Abstract
This paper explores the reading practices of a key religious text within the Suffa foundation, a branch of the Nur movement in Istanbul. Inspired by the message of Islamic scholar Said Nursi (1887-1960), this revivalist Islamic community has distanced itself from classical patterns of Islamic learning by deemphasizing masters’ authority and stressing shared brother-to-brother pedagogies centered on reading Nursi’s masterpiece, the Risale-i Nur. A simplified form of Quranic commentary (tefsir) written in the vernacular language and drenched in the Sufi and Islamicate cultural repertoires of Anatolia, the Risale is today collectively read in Nur circles and provides guidance for a large public of ordinary Turkish Muslims. Reading the Risale occupies a central place in the Nur pedagogical path and is expected to engender a specific reflective state (tefekkür) in the reader that, to some extent, converges with modern ideas of knowledge as achieved through intellectual efforts.

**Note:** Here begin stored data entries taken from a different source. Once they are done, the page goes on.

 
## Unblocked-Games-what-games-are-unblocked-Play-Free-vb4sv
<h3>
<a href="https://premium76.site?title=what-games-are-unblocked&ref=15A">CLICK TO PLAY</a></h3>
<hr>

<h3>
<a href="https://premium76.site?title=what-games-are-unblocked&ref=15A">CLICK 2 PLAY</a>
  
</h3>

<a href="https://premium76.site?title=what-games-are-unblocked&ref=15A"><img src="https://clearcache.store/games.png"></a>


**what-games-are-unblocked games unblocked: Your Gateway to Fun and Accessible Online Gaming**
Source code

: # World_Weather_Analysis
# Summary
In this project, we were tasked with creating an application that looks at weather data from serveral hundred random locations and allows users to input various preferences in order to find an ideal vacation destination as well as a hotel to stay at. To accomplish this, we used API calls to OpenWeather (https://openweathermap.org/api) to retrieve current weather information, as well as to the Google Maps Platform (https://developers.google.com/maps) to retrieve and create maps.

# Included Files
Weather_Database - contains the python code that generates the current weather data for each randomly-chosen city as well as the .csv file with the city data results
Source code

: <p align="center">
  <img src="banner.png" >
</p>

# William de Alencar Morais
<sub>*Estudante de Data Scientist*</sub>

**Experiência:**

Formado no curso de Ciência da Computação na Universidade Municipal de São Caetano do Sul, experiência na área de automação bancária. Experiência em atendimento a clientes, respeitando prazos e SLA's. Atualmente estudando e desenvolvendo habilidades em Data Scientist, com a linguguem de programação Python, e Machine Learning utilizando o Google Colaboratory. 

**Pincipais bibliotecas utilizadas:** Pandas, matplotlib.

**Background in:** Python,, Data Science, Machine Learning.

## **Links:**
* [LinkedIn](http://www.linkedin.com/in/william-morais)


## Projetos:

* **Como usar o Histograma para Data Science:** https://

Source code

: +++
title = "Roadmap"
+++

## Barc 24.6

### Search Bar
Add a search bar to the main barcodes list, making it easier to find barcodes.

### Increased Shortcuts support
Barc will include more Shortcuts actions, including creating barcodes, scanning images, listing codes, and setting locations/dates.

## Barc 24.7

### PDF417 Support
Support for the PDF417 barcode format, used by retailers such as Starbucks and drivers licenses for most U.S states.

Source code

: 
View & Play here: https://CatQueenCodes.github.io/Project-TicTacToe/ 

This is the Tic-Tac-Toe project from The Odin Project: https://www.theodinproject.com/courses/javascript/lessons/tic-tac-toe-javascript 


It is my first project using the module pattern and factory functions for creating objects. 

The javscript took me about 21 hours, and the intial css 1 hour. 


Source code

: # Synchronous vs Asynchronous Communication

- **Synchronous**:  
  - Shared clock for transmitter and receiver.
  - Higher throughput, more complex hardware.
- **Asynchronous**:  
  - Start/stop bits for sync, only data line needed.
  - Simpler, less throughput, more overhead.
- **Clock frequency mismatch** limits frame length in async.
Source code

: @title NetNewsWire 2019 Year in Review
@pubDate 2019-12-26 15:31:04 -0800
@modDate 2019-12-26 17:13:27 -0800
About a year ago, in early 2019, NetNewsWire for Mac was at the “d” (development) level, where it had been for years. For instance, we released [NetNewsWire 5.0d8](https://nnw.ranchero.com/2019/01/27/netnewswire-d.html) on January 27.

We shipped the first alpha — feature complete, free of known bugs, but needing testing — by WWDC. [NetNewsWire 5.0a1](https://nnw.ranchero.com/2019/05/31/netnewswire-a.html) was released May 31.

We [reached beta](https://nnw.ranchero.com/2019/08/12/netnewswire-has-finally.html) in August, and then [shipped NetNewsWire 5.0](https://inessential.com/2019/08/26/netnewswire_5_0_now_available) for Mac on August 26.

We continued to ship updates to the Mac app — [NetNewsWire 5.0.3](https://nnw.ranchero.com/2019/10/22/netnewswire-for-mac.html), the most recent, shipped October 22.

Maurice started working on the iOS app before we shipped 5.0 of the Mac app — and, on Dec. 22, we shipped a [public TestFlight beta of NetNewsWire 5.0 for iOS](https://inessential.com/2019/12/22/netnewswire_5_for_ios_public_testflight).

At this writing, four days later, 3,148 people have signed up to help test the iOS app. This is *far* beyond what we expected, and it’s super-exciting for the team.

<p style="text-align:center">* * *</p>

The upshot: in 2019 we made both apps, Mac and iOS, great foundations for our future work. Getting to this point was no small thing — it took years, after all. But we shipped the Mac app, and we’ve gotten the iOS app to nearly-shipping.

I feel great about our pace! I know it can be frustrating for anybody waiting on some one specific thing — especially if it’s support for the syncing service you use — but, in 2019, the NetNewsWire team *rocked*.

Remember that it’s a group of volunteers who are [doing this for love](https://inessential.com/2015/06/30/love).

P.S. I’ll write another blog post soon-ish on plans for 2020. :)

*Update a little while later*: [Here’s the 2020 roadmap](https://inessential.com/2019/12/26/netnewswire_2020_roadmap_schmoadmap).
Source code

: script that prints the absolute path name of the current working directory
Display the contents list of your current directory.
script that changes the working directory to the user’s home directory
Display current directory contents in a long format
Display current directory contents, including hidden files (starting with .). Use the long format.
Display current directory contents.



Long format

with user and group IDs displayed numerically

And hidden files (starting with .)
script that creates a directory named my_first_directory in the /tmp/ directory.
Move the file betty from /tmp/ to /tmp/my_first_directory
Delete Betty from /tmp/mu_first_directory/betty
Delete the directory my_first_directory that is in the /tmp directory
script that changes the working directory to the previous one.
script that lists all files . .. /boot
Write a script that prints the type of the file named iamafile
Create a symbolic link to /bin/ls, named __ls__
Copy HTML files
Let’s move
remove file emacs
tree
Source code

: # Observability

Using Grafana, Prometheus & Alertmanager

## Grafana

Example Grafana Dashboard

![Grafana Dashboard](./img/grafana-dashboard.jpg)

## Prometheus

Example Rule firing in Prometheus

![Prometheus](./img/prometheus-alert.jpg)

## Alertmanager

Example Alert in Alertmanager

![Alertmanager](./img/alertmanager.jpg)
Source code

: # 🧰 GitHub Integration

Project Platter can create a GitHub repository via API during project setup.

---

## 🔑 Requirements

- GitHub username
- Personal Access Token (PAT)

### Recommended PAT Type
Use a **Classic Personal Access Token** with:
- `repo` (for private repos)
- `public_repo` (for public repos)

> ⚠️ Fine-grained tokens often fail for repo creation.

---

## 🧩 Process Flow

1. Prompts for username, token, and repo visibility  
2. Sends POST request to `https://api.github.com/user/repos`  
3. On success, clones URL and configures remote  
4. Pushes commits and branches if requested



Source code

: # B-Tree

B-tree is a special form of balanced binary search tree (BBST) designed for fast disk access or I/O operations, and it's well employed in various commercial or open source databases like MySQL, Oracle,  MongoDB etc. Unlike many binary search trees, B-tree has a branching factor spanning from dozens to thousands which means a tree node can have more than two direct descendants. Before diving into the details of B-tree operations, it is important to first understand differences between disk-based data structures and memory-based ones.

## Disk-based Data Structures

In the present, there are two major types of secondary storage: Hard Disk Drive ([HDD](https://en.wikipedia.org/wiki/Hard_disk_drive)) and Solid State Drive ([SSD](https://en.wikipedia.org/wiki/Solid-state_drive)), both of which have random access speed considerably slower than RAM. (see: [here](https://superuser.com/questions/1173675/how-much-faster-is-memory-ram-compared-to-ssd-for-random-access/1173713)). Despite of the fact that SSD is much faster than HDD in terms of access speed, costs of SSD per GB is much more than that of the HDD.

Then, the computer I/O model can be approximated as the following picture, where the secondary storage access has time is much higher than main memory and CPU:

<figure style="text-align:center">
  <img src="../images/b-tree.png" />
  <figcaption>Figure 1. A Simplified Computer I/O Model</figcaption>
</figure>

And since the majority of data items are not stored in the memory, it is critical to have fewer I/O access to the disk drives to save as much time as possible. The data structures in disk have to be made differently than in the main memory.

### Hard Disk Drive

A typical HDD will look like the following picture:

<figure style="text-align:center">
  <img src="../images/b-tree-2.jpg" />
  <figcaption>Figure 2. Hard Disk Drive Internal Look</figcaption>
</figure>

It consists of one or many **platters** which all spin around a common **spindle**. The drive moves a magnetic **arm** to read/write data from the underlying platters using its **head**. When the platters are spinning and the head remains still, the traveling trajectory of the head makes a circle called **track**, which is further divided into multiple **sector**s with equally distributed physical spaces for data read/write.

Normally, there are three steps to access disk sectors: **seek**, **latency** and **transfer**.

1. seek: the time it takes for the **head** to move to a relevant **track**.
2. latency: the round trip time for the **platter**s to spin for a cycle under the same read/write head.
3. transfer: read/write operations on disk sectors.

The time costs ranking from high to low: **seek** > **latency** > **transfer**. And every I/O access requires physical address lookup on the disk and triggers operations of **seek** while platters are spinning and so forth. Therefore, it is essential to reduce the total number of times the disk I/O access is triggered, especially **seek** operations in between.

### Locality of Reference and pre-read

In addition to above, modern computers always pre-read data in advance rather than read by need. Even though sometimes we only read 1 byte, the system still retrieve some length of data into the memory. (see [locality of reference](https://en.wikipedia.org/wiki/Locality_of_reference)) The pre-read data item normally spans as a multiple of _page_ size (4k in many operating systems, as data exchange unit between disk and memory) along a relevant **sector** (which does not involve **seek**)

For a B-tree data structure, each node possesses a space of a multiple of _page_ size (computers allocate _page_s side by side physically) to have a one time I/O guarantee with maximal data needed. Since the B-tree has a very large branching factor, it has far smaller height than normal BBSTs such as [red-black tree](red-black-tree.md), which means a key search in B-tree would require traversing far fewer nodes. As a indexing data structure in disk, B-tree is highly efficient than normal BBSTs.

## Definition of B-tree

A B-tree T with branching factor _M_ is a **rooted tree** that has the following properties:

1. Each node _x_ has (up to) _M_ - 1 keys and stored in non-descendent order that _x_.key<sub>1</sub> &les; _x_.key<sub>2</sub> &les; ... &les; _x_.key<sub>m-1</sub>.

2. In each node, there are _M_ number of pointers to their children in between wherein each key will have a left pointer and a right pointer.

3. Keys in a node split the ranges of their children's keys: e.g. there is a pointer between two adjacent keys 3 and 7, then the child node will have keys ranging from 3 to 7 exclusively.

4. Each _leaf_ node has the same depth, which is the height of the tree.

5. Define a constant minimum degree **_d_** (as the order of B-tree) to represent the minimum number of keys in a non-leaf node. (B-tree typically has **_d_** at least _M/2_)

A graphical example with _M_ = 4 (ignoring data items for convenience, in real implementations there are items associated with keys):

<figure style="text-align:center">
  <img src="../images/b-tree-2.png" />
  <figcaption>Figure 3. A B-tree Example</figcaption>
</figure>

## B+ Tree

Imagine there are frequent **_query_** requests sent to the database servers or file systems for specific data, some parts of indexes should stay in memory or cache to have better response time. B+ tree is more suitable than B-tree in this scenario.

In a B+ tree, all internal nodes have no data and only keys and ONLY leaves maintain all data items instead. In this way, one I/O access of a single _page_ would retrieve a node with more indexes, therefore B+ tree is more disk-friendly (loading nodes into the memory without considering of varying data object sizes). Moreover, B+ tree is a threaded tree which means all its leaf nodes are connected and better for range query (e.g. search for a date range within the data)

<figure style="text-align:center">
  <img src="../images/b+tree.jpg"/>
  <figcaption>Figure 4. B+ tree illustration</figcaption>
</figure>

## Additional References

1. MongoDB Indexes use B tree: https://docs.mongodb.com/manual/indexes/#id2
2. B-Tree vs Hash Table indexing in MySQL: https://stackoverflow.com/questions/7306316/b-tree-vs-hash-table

Drawing on ethnographic material from within the community, the paper highlights lines of both continuity and rupture between the reading-related intellectual exercise of tefekkür and the Islamic pedagogical tradition. I will argue that my interlocutors’ semantic and practical redefinition of tefekkür as a reason-based exercise represents an attempt to come to terms with modern epistemological and hermeneutical discourses. I will argue that their redefinition of reading as a technique for keeping in pace with the times should be understood in a similar way. However, I will also show that Nur reflective exercises still rely on a specific “sensitivity of the heart” that matches with the ethical sensibility of Islamic tradition. Although recent anthropological studies of Islam often stress a dichotomy between religious-embodied practices and secular-intellectual practices, I argue that Nur reflective exercises cannot be easily accommodated within such a framework. While acknowledging that embodiment processes have an important place in religious education, the paper uses the Nur case to suggest that more attention to reading and other reflection-based techniques can enrich our understanding of religious formation and ethical thinking within the Islamic tradition and beyond.